Христиан Клее писал: «Возможно, мы стоим в нескольких шагах от гражданской войны, в нескольких шагах от ужасных и тяжелых событий, предписанных самой судьбой. Мы должны готовиться к ним, к тому моменту, когда они наступят». Суд над Клаусом Хаймом и его друзьями в глазах национал-революционеров был доказательством того, что государство было готово прибегнуть к давно ожидаемой тактике репрессий. По выражению Бодо Узе, «судьи вынесли вовсе не приговор, они отнюдь не руководствовались законами — они осуществили акцию защиты существовавшей системы. Не списав крестьянские долги, сами стали преступниками от системы».

Но этот внезапный интерес к «Ландсфольку» сменился полной апатией. До ноября 1930 года в штрассерианских газетах не появилось ни одной статьи, даже маленькой заметки о крестьянском движении, а имена фон Заломона и Бодо Узе вообще пропали со страниц. Объяснения для этого найти не удалось. Но скорее всего это связано с появлением программы КПГ «национального и социального освобождения немецкого народа». К тому же многие национал-революционеры не верили в организационные способности Штрассера и искренность его революционных убеждений.

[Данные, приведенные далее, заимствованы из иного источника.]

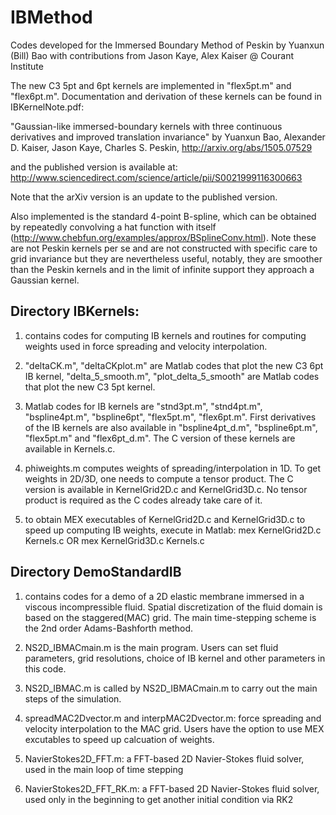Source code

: # IBMethod
Codes developed for the Immersed Boundary Method of Peskin
by Yuanxun (Bill) Bao with contributions from Jason Kaye, Alex Kaiser @ Courant Institute

The new C3 5pt and 6pt kernels are implemented in "flex5pt.m" and "flex6pt.m". Documentation and derivation of these kernels can be found in IBKernelNote.pdf:
  
"Gaussian-like immersed-boundary kernels with three continuous derivatives and improved translation invariance"
 by Yuanxun Bao, Alexander D. Kaiser, Jason Kaye, Charles S. Peskin, http://arxiv.org/abs/1505.07529

and the published version is available at: 
http://www.sciencedirect.com/science/article/pii/S0021999116300663

Note that the arXiv version is an update to the published version. 

Also implemented is the standard 4-point B-spline, which can be obtained by repeatedly convolving a hat function with itself (http://www.chebfun.org/examples/approx/BSplineConv.html). Note these are not Peskin kernels per se and are not constructed with specific care to grid invariance but they are nevertheless useful, notably, they are smoother than the Peskin kernels and in the limit of infinite support they approach a Gaussian kernel.

Directory IBKernels:
------------------------------------

1. contains codes for computing IB kernels and routines for computing weights used in force spreading and velocity interpolation.

2. "deltaCK.m", "deltaCKplot.m" are Matlab codes that plot the new C3 6pt IB kernel,
   "delta_5_smooth.m", "plot_delta_5_smooth" are Matlab codes that plot the new C3 5pt kernel.  

3. Matlab codes for IB kernels are "stnd3pt.m", "stnd4pt.m", "bspline4pt.m", "bspline6pt", "flex5pt.m", "flex6pt.m". First derivatives of the IB kernels  are also available in "bspline4pt_d.m", "bspline6pt.m", "flex5pt.m" and "flex6pt_d.m". The C version of these kernels are available in Kernels.c.

4. phiweights.m computes weights of spreading/interpolation in 1D. To get weights in 2D/3D, one needs to compute a tensor product. The C version is available in KernelGrid2D.c and KernelGrid3D.c. No tensor product is required as the C codes already take care of it. 

5. to obtain MEX executables of KernelGrid2D.c and KernelGrid3D.c to speed up computing IB weights, execute in Matlab:
mex KernelGrid2D.c Kernels.c OR mex KernelGrid3D.c Kernels.c

Directory DemoStandardIB
------------------------------------

1. contains codes for a demo of a 2D elastic membrane immersed in a viscous incompressible fluid. Spatial discretization of the fluid domain is based on the staggered(MAC) grid. The main time-stepping scheme is the 2nd order Adams-Bashforth method.

3. NS2D_IBMACmain.m is the main program. Users can set fluid parameters, grid resolutions, choice of IB kernel and other parameters in this code. 

3. NS2D_IBMAC.m is called by NS2D_IBMACmain.m to carry out the main steps of the simulation.

4. spreadMAC2Dvector.m and interpMAC2Dvector.m: force spreading and velocity interpolation to the MAC grid. Users have the option to use MEX excutables to speed up calcuation of weights. 

5. NavierStokes2D_FFT.m: a FFT-based 2D Navier-Stokes fluid solver, used in the main loop of time stepping

6. NavierStokes2D_FFT_RK.m: a FFT-based 2D Navier-Stokes fluid solver, used only in the beginning to get another initial condition via RK2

Сами же штрассерианцы оказались неспособными построить на местах достаточно активные пропагандистские структуры. Другим поводом для разрыва отношений стали непомерные амбиции Отто Штрассера, который хотел лично возглавить весь революционный фронт. Уже в начале 1931 года и фон Заломон, и Бодо Узе были убеждены, что Немецкую революцию были в состоянии осуществить только коммунисты, чьи активность и силы должны были стать главным залогом успеха. В то же время после сентябрьского кризиса революционные национал-социалисты стали говорить, что именно коммунисты являются главной угрозой для Германии.

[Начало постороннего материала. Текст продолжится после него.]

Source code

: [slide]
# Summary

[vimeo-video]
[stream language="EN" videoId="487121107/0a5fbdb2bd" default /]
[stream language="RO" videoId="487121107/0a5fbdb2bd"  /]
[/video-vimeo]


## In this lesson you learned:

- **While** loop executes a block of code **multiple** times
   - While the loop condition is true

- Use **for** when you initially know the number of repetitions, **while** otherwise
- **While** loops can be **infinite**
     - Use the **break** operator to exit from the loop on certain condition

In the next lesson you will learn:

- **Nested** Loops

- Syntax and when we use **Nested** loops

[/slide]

Разрыв с радикальными крестьянскими элементами и левыми оппозиционерами заставили Штрассера резко изменить позицию — он начал сближение с умеренными группами Хамкенса. В то время они еще верили в возможность «общественной взаимопомощи». В январе 1931 года «Немецкая революция» стала печатать специальное крестьянское приложение, которое называлось «Башмак». Это название должно было связать газетку с тайными крестьянскими союзами конца XV — начала XVI веков, восстаниями 1493, 1502, 1513, 1517 годов. Девиз «Башмака» был прост: «Одно право! Один рейх! Один Бог! Одна свобода!» Первый номер призывал всех крестьян вступать в ряды Немецкой революции: «Немецкие крестьяне! Наступил новый год бедствий! Путь на Голгофу длится уже несколько лет, но крестьяне пока не пришли к мысли, что надо искать новые средства, дабы оздоровить сельское хозяйство и возродить деревенскую культуру».

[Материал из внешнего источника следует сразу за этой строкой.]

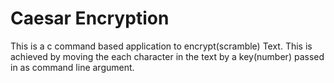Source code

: # Caesar Encryption
This is a c command based application to encrypt(scramble) Text. This is achieved by moving the each character in the
text by a key(number) passed in as command line argument.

Штрассер яростно критиковал действия правительства, нападал на закулисную торгашескую политику традиционных крестьянских союзов. В итоге он пришел к выводу, что интересы немецкого крестьянства больше никто не представлял, а потому оно могло полагаться только на самого себя. Штрассер призвал крестьян покидать свои союзы, «которые из-за буржуазности и бюрократичности потеряли всякие связи с селом и народной жизнью». Альтернатива была, несомненно, только одна — вступать в ряды революционных национал-социалистов. «Башмак» должен был влить их во Фронт Немецкой революции, где крестьяне будут сражаться под лозунгами «Свободы, права и рейха», не идя ни на какие личные и экономические уступки. Призыв заканчивался советом: «Немецкие крестьяне! Учитесь оборонять себя! Да здравствует немецкая крестьянская революция, которая будет осуществлена нами!».

Приведенные выдержки из статей весьма характерны для воззрений Штрассера на роль, которая отводилась немецкому крестьянству в деле революции. Если в 1928 году штрассерианцы не были готовы признать крестьянские беспорядки, то теперь они утверждали, что «Ландсфольк» достиг успеха в сопротивлении системе не только в Шлезвиг-Гольштейне, но и в Восточной Пруссии и в Силезии. Однако в 1931 году Штрассер преподносил себя публике в качестве единственного носителя истины, непререкаемого вождя движения, к которому, кстати, он не имел почти никакого отношения. Это недоразумение становится еще более очевидным, если сравнить реальное влияние «Боевого содружества» в среде крестьянства и эти высокопарные заявления, сопровождавшиеся самодовольными призывами и чванливыми советами.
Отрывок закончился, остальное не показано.